I somehow like reading documentation more than blog posts, because I can get good enough information with helpful documentation. In contrast, by reading blog posts, I have to receive too many thoughts and opinions, which I don’t really care, from different writers. Reading blog posts is about wasting half energy on exhaust extra information to me.

Emacs is a powerful tool. I started to use that from Emacs server that we shared the same session when programming. I was too enjoyed to save my attention from only switch screens between terminal Emacs and browser, and now I practice those commands every day.

I tried Beaker, a peer-to-peer web browser, and some DeFi apps as well. Learn CKB by its developers’ blog posts, but reading code is most helpful for programming, so as documentation (if there is one).

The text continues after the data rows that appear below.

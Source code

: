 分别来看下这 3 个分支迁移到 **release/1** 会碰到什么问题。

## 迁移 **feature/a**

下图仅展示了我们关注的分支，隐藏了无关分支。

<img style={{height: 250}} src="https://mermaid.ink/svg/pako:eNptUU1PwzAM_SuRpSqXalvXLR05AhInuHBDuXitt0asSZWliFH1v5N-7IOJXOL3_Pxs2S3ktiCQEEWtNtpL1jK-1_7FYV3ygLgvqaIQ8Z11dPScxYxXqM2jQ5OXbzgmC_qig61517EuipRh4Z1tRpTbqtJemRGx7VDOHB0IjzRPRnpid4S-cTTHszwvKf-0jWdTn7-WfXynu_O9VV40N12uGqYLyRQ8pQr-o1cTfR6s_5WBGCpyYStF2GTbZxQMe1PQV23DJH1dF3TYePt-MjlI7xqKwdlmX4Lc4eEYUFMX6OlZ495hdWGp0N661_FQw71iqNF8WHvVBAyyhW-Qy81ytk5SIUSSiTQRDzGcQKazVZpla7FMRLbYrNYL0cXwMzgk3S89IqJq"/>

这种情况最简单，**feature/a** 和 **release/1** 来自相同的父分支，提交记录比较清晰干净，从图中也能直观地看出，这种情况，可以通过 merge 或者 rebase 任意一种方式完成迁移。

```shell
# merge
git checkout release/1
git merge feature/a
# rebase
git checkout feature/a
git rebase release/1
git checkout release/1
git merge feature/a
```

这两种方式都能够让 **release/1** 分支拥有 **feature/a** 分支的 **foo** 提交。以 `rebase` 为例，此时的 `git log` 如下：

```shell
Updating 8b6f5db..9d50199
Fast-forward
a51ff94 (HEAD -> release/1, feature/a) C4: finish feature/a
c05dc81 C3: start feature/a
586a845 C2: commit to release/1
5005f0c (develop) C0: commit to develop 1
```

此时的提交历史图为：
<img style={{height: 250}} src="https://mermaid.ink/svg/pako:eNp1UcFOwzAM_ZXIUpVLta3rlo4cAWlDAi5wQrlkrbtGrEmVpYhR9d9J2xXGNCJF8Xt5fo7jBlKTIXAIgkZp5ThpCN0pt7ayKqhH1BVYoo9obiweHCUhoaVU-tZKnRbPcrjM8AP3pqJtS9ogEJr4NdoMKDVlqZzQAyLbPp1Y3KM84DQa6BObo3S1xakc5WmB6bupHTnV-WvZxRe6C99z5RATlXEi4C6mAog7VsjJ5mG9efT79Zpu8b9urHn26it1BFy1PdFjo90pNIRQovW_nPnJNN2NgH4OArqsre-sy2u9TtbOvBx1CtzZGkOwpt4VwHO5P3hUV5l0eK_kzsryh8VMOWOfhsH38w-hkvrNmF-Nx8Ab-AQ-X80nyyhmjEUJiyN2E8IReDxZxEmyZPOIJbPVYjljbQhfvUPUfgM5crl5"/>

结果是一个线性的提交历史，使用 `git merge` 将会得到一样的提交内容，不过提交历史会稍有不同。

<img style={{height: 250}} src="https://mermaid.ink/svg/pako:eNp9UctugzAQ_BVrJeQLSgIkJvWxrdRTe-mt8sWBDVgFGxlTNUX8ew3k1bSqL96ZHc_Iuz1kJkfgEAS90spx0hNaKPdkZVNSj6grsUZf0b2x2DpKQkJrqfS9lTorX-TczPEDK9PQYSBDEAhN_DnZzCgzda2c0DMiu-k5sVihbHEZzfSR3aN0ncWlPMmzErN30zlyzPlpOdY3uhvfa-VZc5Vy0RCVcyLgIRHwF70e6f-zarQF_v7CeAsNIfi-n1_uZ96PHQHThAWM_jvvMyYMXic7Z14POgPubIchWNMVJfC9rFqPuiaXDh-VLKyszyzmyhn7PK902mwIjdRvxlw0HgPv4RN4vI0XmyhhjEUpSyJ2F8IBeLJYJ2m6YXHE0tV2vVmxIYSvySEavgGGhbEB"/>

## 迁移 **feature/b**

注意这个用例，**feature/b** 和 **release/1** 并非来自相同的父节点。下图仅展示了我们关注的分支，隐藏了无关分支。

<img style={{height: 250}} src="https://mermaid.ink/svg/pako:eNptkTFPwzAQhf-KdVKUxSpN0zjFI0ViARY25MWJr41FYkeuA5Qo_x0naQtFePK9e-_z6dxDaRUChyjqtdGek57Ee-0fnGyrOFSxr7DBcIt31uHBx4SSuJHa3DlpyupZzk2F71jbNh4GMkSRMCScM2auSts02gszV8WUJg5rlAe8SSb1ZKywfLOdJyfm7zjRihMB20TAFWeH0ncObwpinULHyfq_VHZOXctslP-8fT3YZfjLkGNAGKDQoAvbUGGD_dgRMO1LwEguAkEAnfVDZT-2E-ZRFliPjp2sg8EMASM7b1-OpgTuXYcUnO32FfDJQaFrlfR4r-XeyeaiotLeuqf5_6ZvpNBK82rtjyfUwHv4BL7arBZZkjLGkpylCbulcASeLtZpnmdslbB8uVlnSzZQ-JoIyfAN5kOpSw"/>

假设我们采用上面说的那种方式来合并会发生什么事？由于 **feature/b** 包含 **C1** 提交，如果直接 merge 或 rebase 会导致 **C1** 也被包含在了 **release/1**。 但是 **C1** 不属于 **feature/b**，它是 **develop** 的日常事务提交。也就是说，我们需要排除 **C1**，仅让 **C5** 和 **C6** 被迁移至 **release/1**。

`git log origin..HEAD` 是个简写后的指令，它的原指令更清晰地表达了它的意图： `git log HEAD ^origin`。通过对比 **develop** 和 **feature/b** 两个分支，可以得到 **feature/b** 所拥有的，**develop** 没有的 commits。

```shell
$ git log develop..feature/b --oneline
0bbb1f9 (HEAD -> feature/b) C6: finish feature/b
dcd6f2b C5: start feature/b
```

News from Rust in Blockchain world,

  • Mobilecoin is open sourced, and they submitted a PR to the next Rib issue
  • Libra has a new white paper. Lane commented in the Rust in Blockchain TG group that, it’s basically just a database
  • Komodo is rewriting their code in Rust
  • IPFS Rust implementation
  • Filecoin Node Rust implementation

Things from blockchain world – too many!

Delivery

Business

  • Working in progress business plan

Build on CKB

  • Made ckb-rpc-test to do transaction programming on CKB
  • Brainstorm on transaction use cases, eg. ferrisfencing game

Programming

  • Ribbot in Rust programming
  • CKB code reading to follow the logic
  • Command line and emacs lisp learning

Interactions

  • w/ Alex & Brian
  • w/ Jan
  • w/ Jane
  • w/ a hackathon guy
  • w/ Ronen

Interesting things

Another more or less coffee recipe

  • One shot Bourbon whiskey (even I love scotch more)
  • One shot moka brewed espresso (better if you can get a shot from semi-automatic espresso machine)
  • A small sugar cube

Melt the sugar cube with hot espresso, then add the whiskey in. Note that the iced version tastes much better (I think). Just shake (or add ice) the sugar espresso to cool it down, then add whiskey in. And shake it! Serve it with ice.